### YOUR TASK
Skipping each picture, output the entries exactly as they stand below.

(Saved data entries)

+--

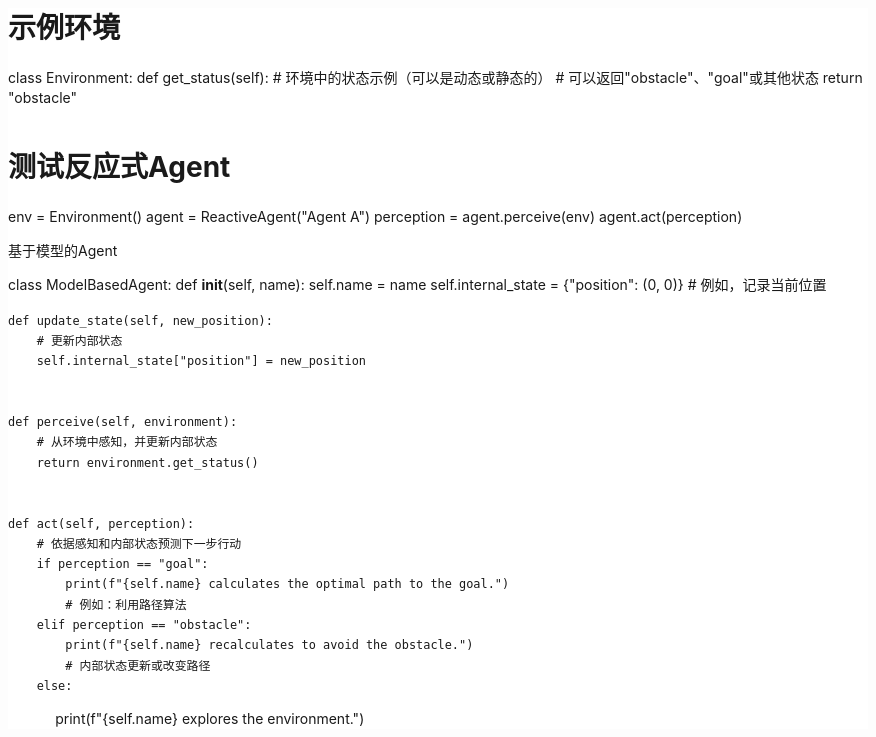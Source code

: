 
# 示例环境
class Environment:
    def get_status(self):
        # 环境中的状态示例（可以是动态或静态的）
        # 可以返回"obstacle"、"goal"或其他状态
        return "obstacle"
# 测试反应式Agent
env = Environment()
agent = ReactiveAgent("Agent A")
perception = agent.perceive(env)
agent.act(perception)




基于模型的Agent

class ModelBasedAgent:
    def __init__(self, name):
        self.name = name
        self.internal_state = {"position": (0, 0)}  # 例如，记录当前位置


    def update_state(self, new_position):
        # 更新内部状态
        self.internal_state["position"] = new_position


    def perceive(self, environment):
        # 从环境中感知，并更新内部状态
        return environment.get_status()


    def act(self, perception):
        # 依据感知和内部状态预测下一步行动
        if perception == "goal":
            print(f"{self.name} calculates the optimal path to the goal.")
            # 例如：利用路径算法
        elif perception == "obstacle":
            print(f"{self.name} recalculates to avoid the obstacle.")
            # 内部状态更新或改变路径
        else:
            print(f"{self.name} explores the environment.")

+--

### OUTPUT FOR THIS TASK
Source code

: 
# 示例环境
class Environment:
    def get_status(self):
        # 环境中的状态示例（可以是动态或静态的）
        # 可以返回"obstacle"、"goal"或其他状态
        return "obstacle"
# 测试反应式Agent
env = Environment()
agent = ReactiveAgent("Agent A")
perception = agent.perceive(env)
agent.act(perception)




基于模型的Agent

class ModelBasedAgent:
    def __init__(self, name):
        self.name = name
        self.internal_state = {"position": (0, 0)}  # 例如，记录当前位置


    def update_state(self, new_position):
        # 更新内部状态
        self.internal_state["position"] = new_position


    def perceive(self, environment):
        # 从环境中感知，并更新内部状态
        return environment.get_status()


    def act(self, perception):
        # 依据感知和内部状态预测下一步行动
        if perception == "goal":
            print(f"{self.name} calculates the optimal path to the goal.")
            # 例如：利用路径算法
        elif perception == "obstacle":
            print(f"{self.name} recalculates to avoid the obstacle.")
            # 内部状态更新或改变路径
        else:
            print(f"{self.name} explores the environment.")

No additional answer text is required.